Au contraire de la doctrine du loup solitaire, qui a vivement été battue en brèche, on assiste à une recrudescende de «solo-djihad», à savoir des partisans de Daech qui passent à l'acte seuls, sans ordre.
C'est un concept plebiscité par la gendarmerie. Fin avril, Hubert Bonneau, commandant du GIGN, le répétait: «on s'est trompés sur la définition du loup solitaire». La thèse selon laquelle un individu se radicalise et passe à l'acte seul, sans être dirigé depuis l'extérieur, était privilégiée en 2012, au moment de l'affaire Mérah. Depuis, le «solo-djihad», ou «terrorisme de franchise», une forme de terrorisme décentralisé, gagne du terrain. Alors que Daech s'affaiblit au Moyen-Orient, les attentats sont perpétrés par des individus qui agissent seuls, avec une organisation minime pour s'assurer des moyens logistiques, mais qui ont prêté allégeance à Daech. C'est, selon les premiers éléments de l'enquête, le mode opératoire qui semble se dessiner pour l'assassinat des deux policiers dans les Yvelines par le djihadiste Larossi Abballa. Ce jeune homme de 25 ans aurait prêté allégeance à l'État islamique trois semaines avant de passer à l'acte, selon le procureur de Paris François Molins. «N'importe qui peut passer à l'acte, sans ordre préalable. Le terrorisme est alors décentralisé, s'appuie sur des foyers extérieurs tels que le Sahel, l'Irak, la Syrie qui délivrent des modes d'emploi», appuie Eduardo Rihan-Cypel, député PS de Seine-et-Marne et vice-président de la mission d'information sur les moyens de Daech, qui a lui aussi utilisé le terme «solo-djihad» pour qualifier les événements de Magnanville, «un concept plus large que le loup solitaire». «Le solo-djihad se caractérise par une autonomie dans la décision, et dans l'organisation», poursuit-il. Mohammed Merah, Amedy Coulibaly, les frères Kouachi rentreraient selon l'élu dans cette catégorie.

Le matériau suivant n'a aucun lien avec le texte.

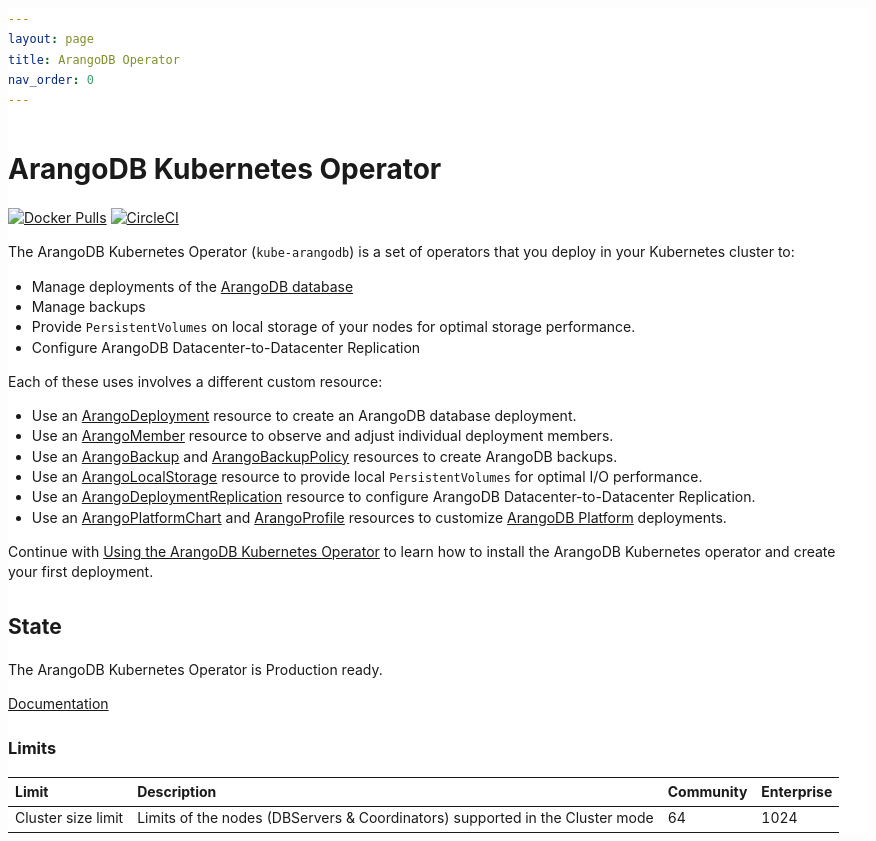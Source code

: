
 ```yaml
---
layout: page
title: ArangoDB Operator
nav_order: 0
---
```


# ArangoDB Kubernetes Operator

[![Docker Pulls](https://img.shields.io/docker/pulls/arangodb/kube-arangodb.svg)](https://hub.docker.com/r/arangodb/kube-arangodb/) [![CircleCI](https://dl.circleci.com/status-badge/img/gh/arangodb/kube-arangodb/tree/master.svg?style=svg)](https://dl.circleci.com/status-badge/redirect/gh/arangodb/kube-arangodb/tree/master)

The ArangoDB Kubernetes Operator (`kube-arangodb`) is a set of operators
that you deploy in your Kubernetes cluster to:
- Manage deployments of the [ArangoDB database](https://arangodb.com/)
- Manage backups
- Provide `PersistentVolumes` on local storage of your nodes for optimal storage performance.
- Configure ArangoDB Datacenter-to-Datacenter Replication

Each of these uses involves a different custom resource:
- Use an [ArangoDeployment](docs/deployment-resource-reference.md) resource to create an ArangoDB database deployment.
- Use an [ArangoMember](docs/api/ArangoMember.V1.md) resource to observe and adjust individual deployment members.
- Use an [ArangoBackup](docs/backup-resource.md) and [ArangoBackupPolicy](docs/backuppolicy-resource.md) resources to create ArangoDB backups.
- Use an [ArangoLocalStorage](docs/storage-resource.md) resource to provide local `PersistentVolumes` for optimal I/O performance.
- Use an [ArangoDeploymentReplication](docs/deployment-replication-resource-reference.md) resource to configure ArangoDB Datacenter-to-Datacenter Replication.
- Use an [ArangoPlatformChart](docs/arango-platform-chart-resource.md) and [ArangoProfile](docs/arango-profile-resource.md) resources to customize [ArangoDB Platform](docs/platform.md) deployments.

Continue with [Using the ArangoDB Kubernetes Operator](docs/using-the-operator.md)
to learn how to install the ArangoDB Kubernetes operator and create your first deployment.

## State

The ArangoDB Kubernetes Operator is Production ready.

[Documentation](https://arangodb.github.io/kube-arangodb/)

### Limits

[START_INJECT]: # (limits)

| Limit | Description | Community | Enterprise |
|:--- |:--- |:--- |:--- |
| Cluster size limit | Limits of the nodes (DBServers & Coordinators) supported in the Cluster mode | 64 | 1024 |


[END_INJECT]: # (limits)
[START_INJECT]: # (kubernetesVersionsTable)
[END_INJECT]: # (kubernetesVersionsTable)
[START_INJECT]: # (featuresCommunityTable)
[END_INJECT]: # (featuresCommunityTable)
[START_INJECT]: # (featuresEnterpriseTable)
[END_INJECT]: # (featuresEnterpriseTable)
[START_INJECT]: # (operatorArguments)
[END_INJECT]: # (operatorArguments)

Mathieu Guidère, spécialiste de l'État islamique, parle de son côté «d'uberisation du terrorisme», pour définir le même concept. «Il existe trois catégories de soldat sous Daech: les combattants qui viennent de Syrie et d'Irak, les étrangers qui viennent faire leur hijra (partir s'installer sur des terres musulmanes pour pratiquer un islam sain, Ndlr) et rejoignent l'État islamique et les soldats du califat qui sont des individus qui prêtent allégeance au groupe terroriste, depuis l'étranger», détaille l'islamologue.